J’estime qu’il est futile de faire l’effort de se connaître soi-même et qu’il est vain d’essayer de connaître les autres. Moi, on peut me bluffer – comme m’a bluffé Catalina –, on peut me manipuler – comme m’a manipulé Regina –, on peut me mentir – comme m’ont menti mes enfants –, je reste le même être crédule qui croit tout ce que les gens lui disent, comme si, lorsqu’ils me révèlent une part de leur intimité ou de leurs intentions, ils avaient tous le même degré de sincérité que les machines, n’utilisant ni l’ambiguïté ni le mensonge.

Ceci étant établi, je peux maintenant dire que Juan Francisco est bien dans sa vie. Du point de vue matériel, je crois que son couple fonctionne bien. J’aime son attitude avec ses enfants, il est affectueux et attentif. Son timbre de voix m’est agréable, je le trouve serein et posé. Il a hérité de moi la minutie, l’amour du détail, l’absence de précipitation et son rythme de vie est plutôt en adéquation avec ce qu’il est.

À dix-huit ans, il a quitté la maison pour ne plus être interrompu. Je crois qu’il y est parvenu. Il va aujourd’hui sur ses trente-trois ans, il vit toujours à Londres, il a trouvé une femme anglaise et ses enfants forment un trio de Britanniques qui n’a jamais traversé l’Atlantique.

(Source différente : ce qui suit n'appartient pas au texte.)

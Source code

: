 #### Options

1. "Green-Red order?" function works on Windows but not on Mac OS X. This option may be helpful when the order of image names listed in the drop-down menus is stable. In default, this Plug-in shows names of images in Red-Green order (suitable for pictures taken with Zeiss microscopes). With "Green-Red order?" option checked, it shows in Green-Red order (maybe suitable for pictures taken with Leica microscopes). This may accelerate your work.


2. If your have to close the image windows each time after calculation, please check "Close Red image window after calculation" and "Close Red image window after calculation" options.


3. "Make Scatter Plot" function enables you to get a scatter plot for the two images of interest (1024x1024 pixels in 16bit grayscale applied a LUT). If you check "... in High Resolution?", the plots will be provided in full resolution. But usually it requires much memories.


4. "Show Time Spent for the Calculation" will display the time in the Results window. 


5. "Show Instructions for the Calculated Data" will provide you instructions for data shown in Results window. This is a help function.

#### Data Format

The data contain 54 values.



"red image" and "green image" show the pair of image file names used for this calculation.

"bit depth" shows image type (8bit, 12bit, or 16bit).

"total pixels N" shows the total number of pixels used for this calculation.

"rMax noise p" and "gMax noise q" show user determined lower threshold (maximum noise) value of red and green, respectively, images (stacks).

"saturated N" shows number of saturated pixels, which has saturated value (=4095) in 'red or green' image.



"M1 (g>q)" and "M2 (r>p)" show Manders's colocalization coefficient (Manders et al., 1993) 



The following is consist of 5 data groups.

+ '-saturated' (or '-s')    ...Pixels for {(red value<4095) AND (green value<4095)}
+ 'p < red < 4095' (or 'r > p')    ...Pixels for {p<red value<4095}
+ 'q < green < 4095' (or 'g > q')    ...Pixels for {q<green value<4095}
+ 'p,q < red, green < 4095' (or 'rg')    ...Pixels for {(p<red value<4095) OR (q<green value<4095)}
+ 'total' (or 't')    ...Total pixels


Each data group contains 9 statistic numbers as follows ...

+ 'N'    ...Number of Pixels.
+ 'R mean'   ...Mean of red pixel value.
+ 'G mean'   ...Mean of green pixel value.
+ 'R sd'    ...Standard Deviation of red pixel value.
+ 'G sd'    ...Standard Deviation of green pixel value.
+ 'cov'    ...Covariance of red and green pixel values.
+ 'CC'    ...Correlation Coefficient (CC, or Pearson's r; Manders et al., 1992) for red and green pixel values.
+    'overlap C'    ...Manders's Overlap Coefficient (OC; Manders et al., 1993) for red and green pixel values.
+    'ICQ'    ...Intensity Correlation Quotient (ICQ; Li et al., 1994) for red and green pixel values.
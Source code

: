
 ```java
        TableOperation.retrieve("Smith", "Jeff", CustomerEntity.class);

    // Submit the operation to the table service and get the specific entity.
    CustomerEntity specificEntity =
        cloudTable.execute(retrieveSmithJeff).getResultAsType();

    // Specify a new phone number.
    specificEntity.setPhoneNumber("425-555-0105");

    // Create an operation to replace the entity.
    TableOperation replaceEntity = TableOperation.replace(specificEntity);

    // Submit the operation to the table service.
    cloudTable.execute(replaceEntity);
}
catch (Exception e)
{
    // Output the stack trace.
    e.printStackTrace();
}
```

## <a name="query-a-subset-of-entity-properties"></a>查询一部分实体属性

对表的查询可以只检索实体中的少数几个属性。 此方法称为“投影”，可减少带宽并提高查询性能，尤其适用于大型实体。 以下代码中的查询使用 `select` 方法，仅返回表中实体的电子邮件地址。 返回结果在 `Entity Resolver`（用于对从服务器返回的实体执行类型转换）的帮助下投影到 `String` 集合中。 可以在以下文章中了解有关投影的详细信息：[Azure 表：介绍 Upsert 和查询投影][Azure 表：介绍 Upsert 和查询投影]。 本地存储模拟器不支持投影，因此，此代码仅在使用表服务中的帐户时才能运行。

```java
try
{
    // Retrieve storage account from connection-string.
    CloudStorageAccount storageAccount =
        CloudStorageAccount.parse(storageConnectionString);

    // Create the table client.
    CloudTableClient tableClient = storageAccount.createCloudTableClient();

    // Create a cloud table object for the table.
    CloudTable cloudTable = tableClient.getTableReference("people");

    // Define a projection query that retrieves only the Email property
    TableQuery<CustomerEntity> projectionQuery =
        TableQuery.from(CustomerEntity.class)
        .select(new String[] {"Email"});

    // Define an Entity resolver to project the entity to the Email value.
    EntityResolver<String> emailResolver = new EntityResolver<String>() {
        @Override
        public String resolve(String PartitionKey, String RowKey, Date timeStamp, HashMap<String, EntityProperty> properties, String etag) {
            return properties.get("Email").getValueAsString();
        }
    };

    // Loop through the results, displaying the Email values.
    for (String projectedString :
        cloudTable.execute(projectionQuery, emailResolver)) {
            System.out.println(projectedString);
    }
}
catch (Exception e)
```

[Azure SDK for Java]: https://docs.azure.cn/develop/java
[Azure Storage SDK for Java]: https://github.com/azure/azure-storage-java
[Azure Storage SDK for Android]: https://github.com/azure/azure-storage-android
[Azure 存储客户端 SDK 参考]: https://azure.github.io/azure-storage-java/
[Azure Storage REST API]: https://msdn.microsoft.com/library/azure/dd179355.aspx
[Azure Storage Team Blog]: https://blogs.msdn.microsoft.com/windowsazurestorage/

Juan Francisco n’est revenu ici que quelques fois, rarement. Une fois seulement lorsqu’il était étudiant, puisque, conformément au consensus familial – famille représentée par Regina, Regina et Regina, et ses agneaux, à savoir la petite et moi, tous les deux derrière elle au garde-à-vous –, nous préférions voyager avec lui en Europe plutôt que de l’inviter à nous rejoindre ici pour les vacances. Après son mariage, il est venu avec sa petite Anglaise à celui de María Alejandra – le jour où ma vie a basculé – et puis enfin, sans même le savoir, le pauvre, il est revenu pour assister à l’enterrement de sa mère. Ce n’est qu’à ces trois occasions-là, pour reprendre ses propres mots, que son séjour à Londres fut interrompu."